General Motors Corp., Camping Trip
Four men set off on a camping trip. As they happily unload their gear, they hear the faint sounds of a banjo playing, a reference to the "Dueling Banjos" song in the film "Deliverance" (nominated for Best Film in 1972, starring Burt Reynolds), featuring a pair of male hillbillies who rape the men at gunpoint.
The men can't scramble fast enough back into their mini-SUV and peel out to escape.
"We were looking for a pop culture tie-in that's timeless and humorous," explains Cindy Kamerad, a Saturn spokeswoman. "College kids know about that movie." Kamerad notes that the ad has gotten positive reviews on an unofficial Saturn web site, SaturnFans.com, and that sales have doubled for the new vehicle now that advertising has kicked in.
General Motors' Saturn, the "different kind of car company," unfortunately recalls a different kind of era, when homophobia was more accepted.
Ironically, Saturn was the first American car company with a gay market ad, though it ran just once in a 1995 OUT magazine. It came back more consistently in 1999 when the company extended equal benefits to gay employees.
One must also question how an agency based in San Francisco, perhaps the most gay- and politically-sensitive city, could have created an ad based on such a concept. While many argue persuasively that male rape is not a reference to homosexuality (rape is an act of violence, not sexuality), it remains a persistent stereotype.
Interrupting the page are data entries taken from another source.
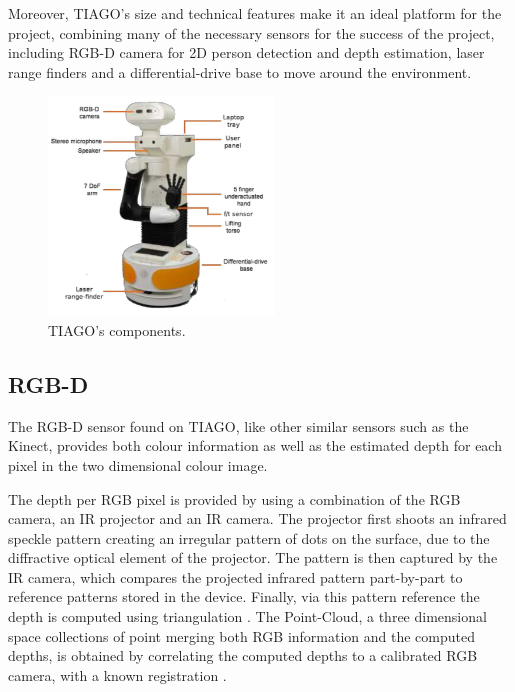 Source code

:Moreover, TIAGO's size and technical features make it an ideal platform for the project, combining many of the necessary sensors for the success of the project, including RGB-D camera for 2D person detection and depth estimation, laser range finders and a differential-drive base to move around the environment.

\begin{figure}[H]
  \begin{center}
  	\includegraphics[width=6cm]{images/tiago_components.png}
  \end{center}
  \caption{TIAGO's components\protect\footnotemark.}
\end{figure}

\subsection{RGB-D}

The RGB-D sensor found on TIAGO, like other similar sensors such as the Kinect, provides both colour information as well as the estimated depth for each pixel in the two dimensional colour image.

The depth per RGB pixel is provided by using a combination of the RGB camera, an IR projector and an IR camera. The projector first shoots an infrared speckle pattern creating an irregular pattern of dots on the surface, due to the diffractive optical element of the projector. The pattern is then captured by the IR camera, which compares the projected infrared pattern part-by-part to reference patterns stored in the device. Finally, via this pattern reference the depth is computed using triangulation \cite{paper:RGB-D}. The Point-Cloud, a three dimensional space collections of point merging both RGB information and the computed depths, is obtained by correlating the computed depths to a calibrated RGB camera, with a known registration \cite{paper:RGB-D}.

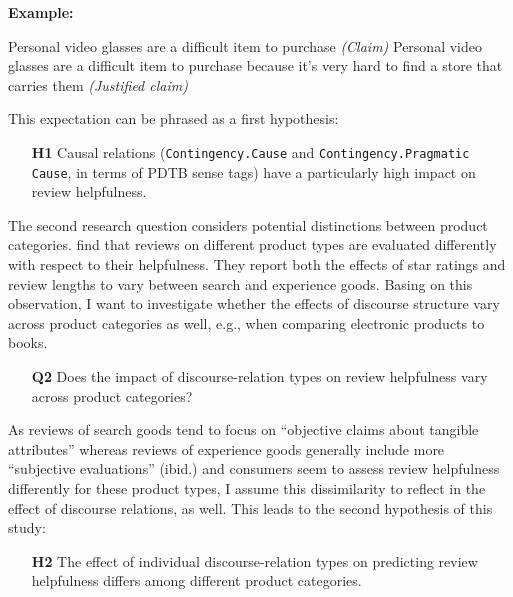 \documentclass[
    a4paper,%
    12pt,%
    oneside,%
    toc=bibliography,
    final,
]{scrartcl}
\begin{document}
\pagebreak
\textbf{Example:}
\vspace{-1em}

\begin{exe}
\ex Personal video glasses are a difficult item to purchase \textit{(Claim)}
\ex Personal video glasses are a difficult item to purchase because it’s very hard to find a store that carries them \textit{(Justified claim)}
\end{exe}
\vspace{-.5em}

This expectation can be phrased as a first hypothesis:

\begin{enumerate}[rightmargin=1cm]
\item[\textbf{H1}] Causal relations (\lstinline|Contingency.Cause| and \lstinline|Contingency.Pragmatic Cause|, in terms of PDTB sense tags) have a particularly high impact on review helpfulness.
\end{enumerate}

The second research question considers potential distinctions between product categories. \citet{MudambiSchuff2010} find that reviews on different product types are evaluated differently with respect to their helpfulness. They report both the effects of star ratings and review lengths to vary between search and experience goods. Basing on this observation, I want to investigate whether the effects of discourse structure vary across product categories as well, e.g., when comparing electronic products to books.

\begin{enumerate}[rightmargin=1cm]
\item[\textbf{Q2}] Does the impact of discourse-relation types on review helpfulness vary across product categories?
\end{enumerate}

As reviews of search goods tend to focus on “objective claims about tangible attributes” \citep[189]{MudambiSchuff2010} whereas reviews of experience goods generally include more “subjective evaluations” (ibid.) and consumers seem to assess review helpfulness differently for these product types, I assume this dissimilarity to reflect in the effect of discourse relations, as well. This leads to the second hypothesis of this study:

\begin{enumerate}[rightmargin=1cm]
\item[\textbf{H2}] The effect of individual discourse-relation types on predicting review helpfulness differs among different product categories.
\end{enumerate}
\end{document}

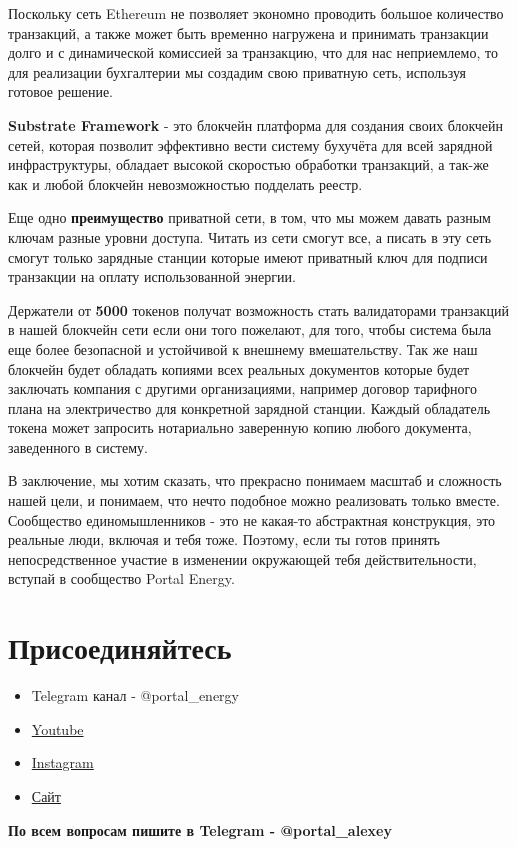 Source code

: \documentclass[a4paper,12pt]{report}
\begin{document}
Поскольку сеть Ethereum не позволяет экономно проводить большое количество транзакций, а также может быть временно нагружена и принимать транзакции долго и с динамической комиссией за транзакцию, что для нас неприемлемо, то для реализации бухгалтерии мы создадим свою приватную сеть, используя готовое решение.

\textbf{Substrate Framework} - это блокчейн платформа для создания своих блокчейн сетей, которая позволит эффективно вести систему бухучёта для всей зарядной инфраструктуры, обладает высокой скоростью обработки транзакций, а так-же как и любой блокчейн невозможностью подделать реестр.

Еще одно \textbf{преимущество} приватной сети, в том, что мы можем давать разным ключам разные уровни доступа. Читать из сети смогут все, а писать в эту сеть смогут только зарядные станции которые имеют приватный ключ для подписи транзакции на оплату использованной энергии.

Держатели от \textbf{5000} токенов получат возможность стать валидаторами транзакций в нашей блокчейн сети если они того пожелают, для того, чтобы система была еще более безопасной и устойчивой к внешнему вмешательству. Так же наш блокчейн будет обладать копиями всех реальных документов которые будет заключать компания с другими организациями, например договор тарифного плана на электричество для конкретной зарядной станции.
Каждый обладатель токена может запросить нотариально заверенную копию любого документа, заведенного в систему.

В заключение, мы хотим сказать, что прекрасно понимаем масштаб и сложность нашей цели, и понимаем, что нечто подобное можно реализовать только вместе. Сообщество единомышленников - это не какая-то абстрактная конструкция, это реальные люди, включая и тебя тоже. Поэтому, если ты готов принять непосредственное участие в изменении окружающей тебя действительности, вступай в сообщество Portal Energy.

\section{Присоединяйтесь}

\begin{itemize}
	\item Telegram канал - @portal\_energy
	\item \href{https://www.youtube.com/channel/UCtPxyCkz73i78F9HChlO61w}{Youtube}
	\item \href{https://www.instagram.com/petr_roadrunner/}{Instagram}
	\item \href{https://portalenergy.tech}{Сайт}
\end{itemize}

\textbf{По всем вопросам пишите в Telegram - @portal\_alexey}
\end{document}
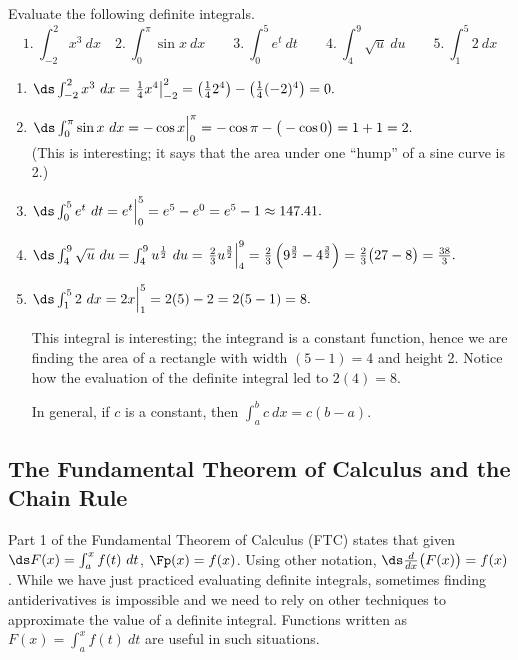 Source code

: \begin{example}\label{ex_ftc4}
Evaluate the following definite integrals.
\[
1.\ \int_{-2}^2 x^3\ dx \quad 2.\ \int_0^\pi \sin x\ dx \qquad
3.\ \int_0^5 e^t\ dt \qquad 4.\ \int_4^9 \sqrt{u}\ du\qquad 5.\ \int_1^5 2\ dx
\]
\vspace{-10pt}
\solution
\begin{enumerate}
\item	$\ds \int_{-2}^2 x^3\ dx = \left.\frac14x^4\right|_{-2}^2 = \left(\frac142^4\right) - \left(\frac14(-2)^4\right) = 0.$
\item	$\ds \int_0^\pi \sin x\ dx = -\cos x\Big|_0^\pi = -\cos \pi- \big(-\cos 0\big) = 1+1=2.$ \\
(This is interesting; it says that the area under one ``hump'' of a sine curve is 2.)
\item	$\ds \int_0^5e^t\ dt = e^t\Big|_0^5 = e^5 - e^0 = e^5-1 \approx 147.41.$
\item	$\ds \int_4^9 \sqrt{u}\ du = \int_4^9 u^\frac12\ du = \left.\frac23u^\frac32\right|_4^9 = \frac23\left(9^\frac32-4^\frac32\right) = \frac23\big(27-8\big) =\frac{38}3.$
\item	$\ds \int_1^5 2\ dx = 2x\Big|_1^5 = 2(5)-2=2(5-1)=8.$ 

This integral is interesting; the integrand is a constant function, hence we are finding the area of a rectangle with width $(5-1)=4$ and height 2. Notice how the evaluation of the definite integral led to $2(4)=8$. 

In general, if $c$ is a constant, then $\int_a^b c\ dx = c(b-a)$.
\end{enumerate}
\end{example}

\subsection{The Fundamental Theorem of Calculus and the Chain Rule}

Part 1 of the Fundamental Theorem of Calculus (FTC) states that given $\ds F(x) = \int_a^x f(t)\ dt$,  $\Fp(x) = f(x)$. Using other notation, $\ds \frac{d}{dx}\big(F(x)\big) = f(x)$. While we have just practiced evaluating definite integrals, sometimes finding antiderivatives is impossible and we need to rely on other techniques to approximate the value of a definite integral. Functions written as $F(x) = \int_a^x f(t)\ dt$ are useful in such situations.

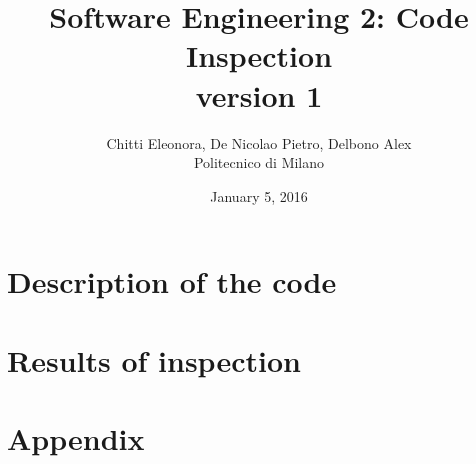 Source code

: \documentclass[12pt, a4paper]{report}
\begin{document}
\title{Software Engineering 2: Code Inspection \\ version 1}
\author{Chitti Eleonora, De Nicolao Pietro, Delbono Alex\\
Politecnico di Milano}
\date{January 5, 2016}
\maketitle
\tableofcontents

\chapter{Description of the code}



\chapter{Results of inspection}


\appendix
\chapter{Appendix}




\end{document}
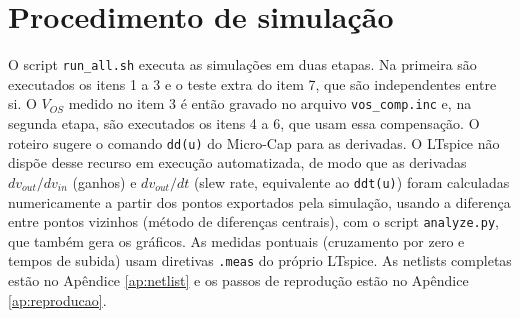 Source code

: \section{Procedimento de simulação}
\label{sec:procedimento}

O script \texttt{run\_all.sh} executa as simulações em duas etapas. Na
primeira são executados os itens 1 a 3 e o teste extra do item 7, que
são independentes entre si. O $V_{OS}$ medido no item 3 é então gravado
no arquivo \texttt{vos\_comp.inc} e, na segunda etapa, são executados os
itens 4 a 6, que usam essa compensação. O roteiro sugere o comando
\texttt{dd(u)} do Micro-Cap para as derivadas. O LTspice não dispõe
desse recurso em execução automatizada, de modo que as derivadas
$dv_{out}/dv_{in}$ (ganhos) e $dv_{out}/dt$ (slew rate, equivalente ao
\texttt{ddt(u)}) foram calculadas numericamente a partir dos pontos
exportados pela simulação, usando a diferença entre pontos vizinhos
(método de diferenças centrais), com o script \texttt{analyze.py}, que
também gera os gráficos. As medidas pontuais (cruzamento por zero e
tempos de subida) usam diretivas \texttt{.meas} do próprio LTspice. As
netlists completas estão no Apêndice \ref{ap:netlist} e os passos de
reprodução estão no Apêndice \ref{ap:reproducao}.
And it is difficult to imagine how rape of any sort evokes humor, yet prison rape and male rape in general is considered humorous by some sophomoric segments of society. Further, the decision to pick a joke about male rape is an intentional choice over others that could also have worked, such as any horror movie reference -- they selected it because homophobia appears to "heighten" the humor.
While technically this ad uses fear of the psycho hillbillies from the movie, the underling element is the "chilling" connection to the deep seated fear of anal sex, rape or otherwise, held by straight men in our society. No, anal rape by straight psycho hillbillies and loving, consensual anal sex between two gay men are not the same, but the difference does not matter, because, for straight men, the fear is essentially the same. This ad touches upon, reinforces, and normalizes that deep fear. It's this aspect of the ad that I really have a problem with. It perpetuates the fear of gay sex, and by extension, gay people. The sheer, supposedly comical, panic of these tough straight guys trying to get away from this potential threat in the woods is the same fear and panic that, in another circumstances, would lead straight men into beating the hell out of a guy who came on to them out of the fear that he might try to have anal sex with him!
It may be hard for staight people to understand, but telling these "jokes" and perpetuating and normalizing these fears undermine and marginalize gays, hinder our acceptance by society, and keep us from understanding each other. It's not that gays are "overly sensitive," "reading too much into it," or "don't have a sense of humor," it's that we are very aware of how we are portrayed, and how those protayals impact how we are viewed, and treated, in our society.